Subject Content

• The root-mean-square value of an alternating current is equivalent to the steady direct current that would dissipate heat at the same rate as the alternating current in a given resistor.
• For a sinusoidal source,
  (a) the root mean square value of the current is given by $$I_{rms}=\frac{I_o}{\sqrt{2}}$$.
  (b) the mean or average power < P > absorbed by a resistive load is half the maximum power.
  $$<P>=\frac{1}{2}{P}_o=\frac{1}{2}{I}_o{V}_o=\frac{1}{2}{I_o}^{2}R=\frac{V_o^2}{2R}$$.
  
• An a.c. transformer is a device for increasing or decreasing an a.c. voltage. It consists of a primary coil of N_p turns and voltage V_p and secondary coil of N_s turns and voltage V_s wrapped around an iron core.
• For an ideal transformer (assuming no energy is lost), the following equation is obeyed
  $$\frac{N_s}{N_p}=\frac{V_s}{V_p}=\frac{I_p}{I_s}$$.

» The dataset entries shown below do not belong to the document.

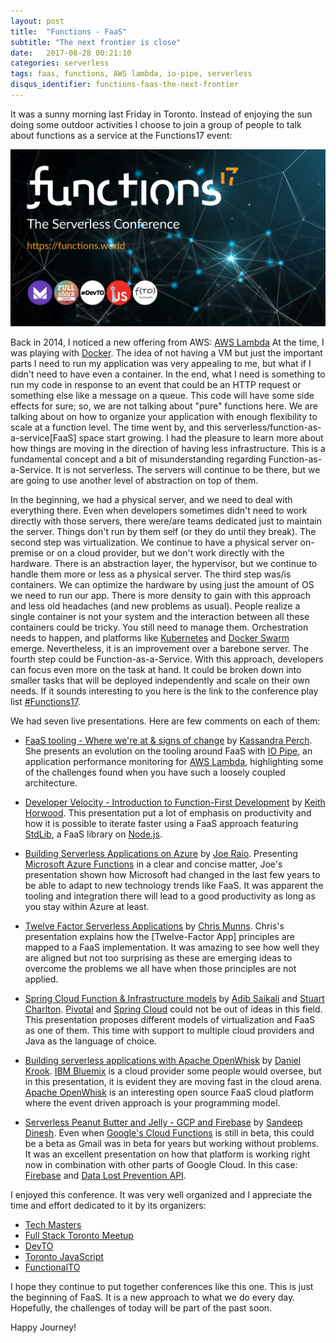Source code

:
 ```yaml
---
layout: post
title:  "Functions - FaaS"
subtitle: "The next frontier is close"
date:   2017-08-28 00:21:10
categories: serverless
tags: faas, functions, AWS lambda, io-pipe, serverless
disqus_identifier: functions-faas-the-next-frontier
---
```


It was a sunny morning last Friday in Toronto. Instead of enjoying the sun doing some outdoor activities I choose to join a group of people to talk about functions as a service at the Functions17 event:

![Functions17 event](/images/2017-08-28/logo.png)

Back in 2014, I noticed a new offering from AWS: [AWS Lambda](https://aws.amazon.com/lambda/) At the time, I was playing with [Docker](https://www.docker.com/). The idea of not having a VM but just the important parts I need to run my application was very appealing to me, but what if I didn't need to have even a container. In the end, what I need is something to run my code in response to an event that could be an HTTP request or something else like a message on a queue. This code will have some side effects for sure; so, we are not talking about "pure" functions here. We are talking about on how to organize your application with enough flexibility to scale at a function level.
The time went by, and this serverless/function-as-a-service[FaaS] space start growing. I had the pleasure to learn more about how things are moving in the direction of having less infrastructure. This is a fundamental concept and a bit of misunderstanding regarding Function-as-a-Service. It is not serverless. The servers will continue to be there, but we are going to use another level of abstraction on top of them.

In the beginning, we had a physical server, and we need to deal with everything there. Even when developers sometimes didn't need to work directly with those servers, there were/are teams dedicated just to maintain the server. Things don't run by them self (or they do until they break). The second step was virtualization. We continue to have a physical server on-premise or on a cloud provider, but we don't work directly with the hardware. There is an abstraction layer, the hypervisor, but we continue to handle them more or less as a physical server. The third step was/is containers. We can optimize the hardware by using just the amount of OS we need to run our app. There is more density to gain with this approach and less old headaches (and new problems as usual). People realize a single container is not your system and the interaction between all these containers could be tricky. You still need to manage them. Orchestration needs to happen, and platforms like [Kubernetes](https://kubernetes.io/) and [Docker Swarm](https://docs.docker.com/engine/swarm/) emerge. Nevertheless, it is an improvement over a barebone server. The fourth step could be Function-as-a-Service. With this approach, developers can focus even more on the task at hand. It could be broken down into smaller tasks that will be deployed independently and scale on their own needs. If it sounds interesting to you here is the link to the conference play list [#Functions17](https://www.youtube.com/watch?v=0MaAnQGj5u8&list=PLNoTOsTRYfvjgYXgrqHwu7w7kUVC4s4tu).

We had seven live presentations. Here are few comments on each of them:

- [FaaS tooling - Where we're at & signs of change](https://www.youtube.com/watch?v=0MaAnQGj5u8) by [Kassandra Perch](https://www.linkedin.com/in/nodebotanist/). She presents an evolution on the tooling around FaaS with [IO Pipe](https://www.iopipe.com/), an application performance monitoring for [AWS Lambda](https://aws.amazon.com/lambda/), highlighting some of the challenges found when you have such a loosely coupled architecture.

- [Developer Velocity - Introduction to Function-First Development](https://www.youtube.com/watch?v=wpwqkuyAPFY) by [Keith Horwood](https://www.linkedin.com/in/keith-horwood-92b76062/). This presentation put a lot of emphasis on productivity and how it is possible to iterate faster using a FaaS approach featuring [StdLib](https://stdlib.com/), a FaaS library on [Node.js](https://nodejs.org/en/).

- [Building Serverless Applications on Azure](https://www.youtube.com/watch?v=OmhNwSz_V00) by [Joe Raio](https://www.linkedin.com/in/joeraio/). Presenting [Microsoft Azure Functions](https://azure.microsoft.com/en-ca/services/functions/) in a clear and concise matter, Joe's presentation shown how Microsoft had changed in the last few years to be able to adapt to new technology trends like FaaS. It was apparent the tooling and integration there will lead to a good productivity as long as you stay within Azure at least.

- [Twelve Factor Serverless Applications](https://www.youtube.com/watch?v=19SCqWGqtto) by [Chris Munns](https://www.linkedin.com/in/chrismunns/). Chris's presentation explains how the [Twelve-Factor App] principles are mapped to a FaaS implementation. It was amazing to see how well they are aligned but not too surprising as these are emerging ideas to overcome the problems we all have when those principles are not applied.

- [Spring Cloud Function & Infrastructure models](https://www.youtube.com/watch?v=HwqJC0U0gD0) by [Adib Saikali](https://www.linkedin.com/in/adibsaikali/) and [Stuart Charlton](https://www.linkedin.com/in/stuart-charlton-b6a5a2/). [Pivotal](https://pivotal.io/) and [Spring Cloud](http://projects.spring.io/spring-cloud/) could not be out of ideas in this field. This presentation proposes different models of virtualization and FaaS as one of them. This time with support to multiple cloud providers and Java as the language of choice.

- [Building serverless applications with Apache OpenWhisk](https://www.youtube.com/watch?v=1SQ5KUQEZVA) by [Daniel Krook](https://www.linkedin.com/in/krook/). [IBM Bluemix](https://www.ibm.com/cloud-computing/bluemix/) is a cloud provider some people would oversee, but in this presentation, it is evident they are moving fast in the cloud arena. [Apache OpenWhisk](https://openwhisk.incubator.apache.org/) is an interesting open source FaaS cloud platform where the event driven approach is your programming model.

- [Serverless Peanut Butter and Jelly - GCP and Firebase](https://www.youtube.com/watch?v=vM8M0ikfXRY) by [Sandeep Dinesh](https://www.linkedin.com/in/dineshsandeep/). Even when [Google's Cloud Functions](https://cloud.google.com/functions/) is still in beta, this could be a beta as Gmail was in beta for years but working without problems. It was an excellent presentation on how that platform is working right now in combination with other parts of Google Cloud. In this case: [Firebase](https://firebase.google.com/) and [Data Lost Prevention API](https://cloud.google.com/dlp/).

I enjoyed this conference. It was very well organized and I appreciate the time and effort dedicated to it by its organizers:

- [Tech Masters](https://techmasters.chat/)
- [Full Stack Toronto Meetup](https://www.meetup.com/full-stack-to/)
- [DevTO](http://www.devto.ca/)
- [Toronto JavaScript](https://www.meetup.com/torontojs/)
- [FunctionalTO](https://www.meetup.com/FunctionalTO-meetup/)

I hope they continue to put together conferences like this one. This is just the beginning of FaaS. It is a new approach to what we do every day. Hopefully, the challenges of today will be part of the past soon.

Happy Journey!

• Power loss in the transmission lines is minimized if the power is transmitted at high voltages (i.e. low currents) since $$P_{loss}=I^{2}R$$ where I is the current through the cables and R is the resistance of the cables.
• The equation $$P=\frac{V^2}{R}$$ is often mistakenly used to suggest that power lost is high when voltage of transmission is high. In fact, V refers to the potential difference across the cables, which often have but a fraction of the overall resistance through which the current passes.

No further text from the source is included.